Print every entry word for word, but omit the pictures.

=== Section Start ===

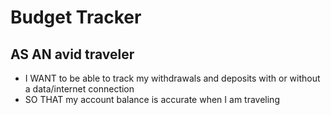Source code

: # Budget Tracker

## AS AN avid traveler

  * I WANT to be able to track my withdrawals and deposits with or without a data/internet connection
  * SO THAT my account balance is accurate when I am traveling 
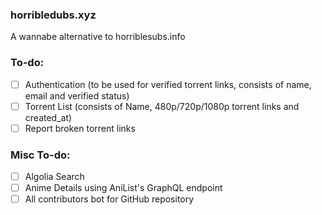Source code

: ### horribledubs.xyz
A wannabe alternative to horriblesubs.info

### To-do:
- [ ] Authentication (to be used for verified torrent links, consists of name, email and verified status)
- [ ] Torrent List (consists of Name, 480p/720p/1080p torrent links and created_at)
- [ ] Report broken torrent links

### Misc To-do:
- [ ] Algolia Search
- [ ] Anime Details using AniList's GraphQL endpoint
- [ ] All contributors bot for GitHub repository
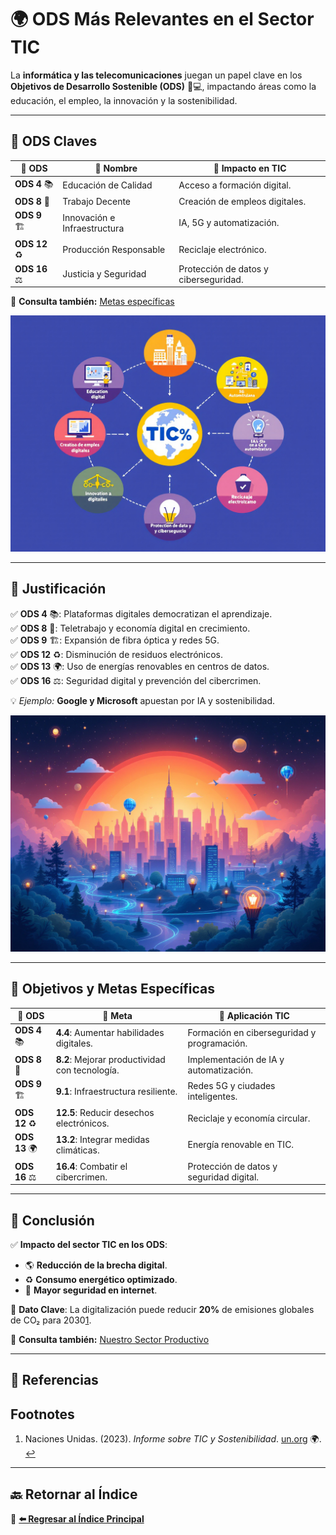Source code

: # 🌍 ODS Más Relevantes en el Sector TIC

La **informática y las telecomunicaciones** juegan un papel clave en los **Objetivos de Desarrollo Sostenible (ODS)** 🌱💻, impactando áreas como la educación, el empleo, la innovación y la sostenibilidad.

---

## 🎯 ODS Claves

| 🎯 **ODS**    | 🌱 **Nombre**                | 📌 **Impacto en TIC**                 |
| ------------- | ---------------------------- | ------------------------------------- |
| **ODS 4** 📚  | Educación de Calidad         | Acceso a formación digital.           |
| **ODS 8** 💼  | Trabajo Decente              | Creación de empleos digitales.        |
| **ODS 9** 🏗️ | Innovación e Infraestructura | IA, 5G y automatización.              |
| **ODS 12** ♻️ | Producción Responsable       | Reciclaje electrónico.                |
| **ODS 16** ⚖️ | Justicia y Seguridad         | Protección de datos y ciberseguridad. |

🔗 **Consulta también:** [Metas específicas](#-objetivos-y-metas-espec%C3%ADficas)

![1.2_odsClaves.jpg](../img_pisa3_B_zavaleta/1.2_odsClaves.jpg)

---

## 📌 Justificación

✅ **ODS 4** 📚: Plataformas digitales democratizan el aprendizaje.  
✅ **ODS 8** 💼: Teletrabajo y economía digital en crecimiento.  
✅ **ODS 9** 🏗️: Expansión de fibra óptica y redes 5G.  
✅ **ODS 12** ♻️: Disminución de residuos electrónicos.  
✅ **ODS 13** 🌍: Uso de energías renovables en centros de datos.  
✅ **ODS 16** ⚖️: Seguridad digital y prevención del cibercrimen.

💡 _Ejemplo:_ **Google y Microsoft** apuestan por IA y sostenibilidad.

![1.2_justificacion.jpg](../img_pisa3_B_zavaleta/1.2_justificacion.jpg)

---

## 🎯 Objetivos y Metas Específicas

|🌱 **ODS**|🎯 **Meta**|📌 **Aplicación TIC**|
|---|---|---|
|**ODS 4** 📚|**4.4**: Aumentar habilidades digitales.|Formación en ciberseguridad y programación.|
|**ODS 8** 💼|**8.2**: Mejorar productividad con tecnología.|Implementación de IA y automatización.|
|**ODS 9** 🏗️|**9.1**: Infraestructura resiliente.|Redes 5G y ciudades inteligentes.|
|**ODS 12** ♻️|**12.5**: Reducir desechos electrónicos.|Reciclaje y economía circular.|
|**ODS 13** 🌍|**13.2**: Integrar medidas climáticas.|Energía renovable en TIC.|
|**ODS 16** ⚖️|**16.4**: Combatir el cibercrimen.|Protección de datos y seguridad digital.|

---

## 🚀 Conclusión

✅ **Impacto del sector TIC en los ODS**:

- 🌎 **Reducción de la brecha digital**.
- ♻️ **Consumo energético optimizado**.
- 🔐 **Mayor seguridad en internet**.

📌 **Dato Clave**: La digitalización puede reducir **20%** de emisiones globales de CO₂ para 2030[1](#user-content-fn-1).

🔗 **Consulta también:** [Nuestro Sector Productivo](#-ods-claves)

---

## 📑 Referencias

## Footnotes

1. Naciones Unidas. (2023). _Informe sobre TIC y Sostenibilidad_. [un.org](https://www.un.org/es/) 🌍. [↩](#user-content-fnref-1)

---
## 🔙 **Retornar al Índice**  
📌 **[⬅️ Regresar al Índice Principal](../indice_pisa3_B_zavaleta)**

=== Section End ===

» Response to the exercise
Source code

: # Budget Tracker

## AS AN avid traveler

  * I WANT to be able to track my withdrawals and deposits with or without a data/internet connection
  * SO THAT my account balance is accurate when I am traveling 
Source code

: ### horribledubs.xyz
A wannabe alternative to horriblesubs.info

### To-do:
- [ ] Authentication (to be used for verified torrent links, consists of name, email and verified status)
- [ ] Torrent List (consists of Name, 480p/720p/1080p torrent links and created_at)
- [ ] Report broken torrent links

### Misc To-do:
- [ ] Algolia Search
- [ ] Anime Details using AniList's GraphQL endpoint
- [ ] All contributors bot for GitHub repository
Source code

: # 🌍 ODS Más Relevantes en el Sector TIC

La **informática y las telecomunicaciones** juegan un papel clave en los **Objetivos de Desarrollo Sostenible (ODS)** 🌱💻, impactando áreas como la educación, el empleo, la innovación y la sostenibilidad.

---

## 🎯 ODS Claves

| 🎯 **ODS**    | 🌱 **Nombre**                | 📌 **Impacto en TIC**                 |
| ------------- | ---------------------------- | ------------------------------------- |
| **ODS 4** 📚  | Educación de Calidad         | Acceso a formación digital.           |
| **ODS 8** 💼  | Trabajo Decente              | Creación de empleos digitales.        |
| **ODS 9** 🏗️ | Innovación e Infraestructura | IA, 5G y automatización.              |
| **ODS 12** ♻️ | Producción Responsable       | Reciclaje electrónico.                |
| **ODS 16** ⚖️ | Justicia y Seguridad         | Protección de datos y ciberseguridad. |

🔗 **Consulta también:** [Metas específicas](#-objetivos-y-metas-espec%C3%ADficas)

![1.2_odsClaves.jpg](../img_pisa3_B_zavaleta/1.2_odsClaves.jpg)

---

## 📌 Justificación

✅ **ODS 4** 📚: Plataformas digitales democratizan el aprendizaje.  
✅ **ODS 8** 💼: Teletrabajo y economía digital en crecimiento.  
✅ **ODS 9** 🏗️: Expansión de fibra óptica y redes 5G.  
✅ **ODS 12** ♻️: Disminución de residuos electrónicos.  
✅ **ODS 13** 🌍: Uso de energías renovables en centros de datos.  
✅ **ODS 16** ⚖️: Seguridad digital y prevención del cibercrimen.

💡 _Ejemplo:_ **Google y Microsoft** apuestan por IA y sostenibilidad.

![1.2_justificacion.jpg](../img_pisa3_B_zavaleta/1.2_justificacion.jpg)

---

## 🎯 Objetivos y Metas Específicas

|🌱 **ODS**|🎯 **Meta**|📌 **Aplicación TIC**|
|---|---|---|
|**ODS 4** 📚|**4.4**: Aumentar habilidades digitales.|Formación en ciberseguridad y programación.|
|**ODS 8** 💼|**8.2**: Mejorar productividad con tecnología.|Implementación de IA y automatización.|
|**ODS 9** 🏗️|**9.1**: Infraestructura resiliente.|Redes 5G y ciudades inteligentes.|
|**ODS 12** ♻️|**12.5**: Reducir desechos electrónicos.|Reciclaje y economía circular.|
|**ODS 13** 🌍|**13.2**: Integrar medidas climáticas.|Energía renovable en TIC.|
|**ODS 16** ⚖️|**16.4**: Combatir el cibercrimen.|Protección de datos y seguridad digital.|

---

## 🚀 Conclusión

✅ **Impacto del sector TIC en los ODS**:

- 🌎 **Reducción de la brecha digital**.
- ♻️ **Consumo energético optimizado**.
- 🔐 **Mayor seguridad en internet**.

📌 **Dato Clave**: La digitalización puede reducir **20%** de emisiones globales de CO₂ para 2030[1](#user-content-fn-1).

🔗 **Consulta también:** [Nuestro Sector Productivo](#-ods-claves)

---

## 📑 Referencias

## Footnotes

1. Naciones Unidas. (2023). _Informe sobre TIC y Sostenibilidad_. [un.org](https://www.un.org/es/) 🌍. [↩](#user-content-fnref-1)

---
## 🔙 **Retornar al Índice**  
📌 **[⬅️ Regresar al Índice Principal](../indice_pisa3_B_zavaleta)**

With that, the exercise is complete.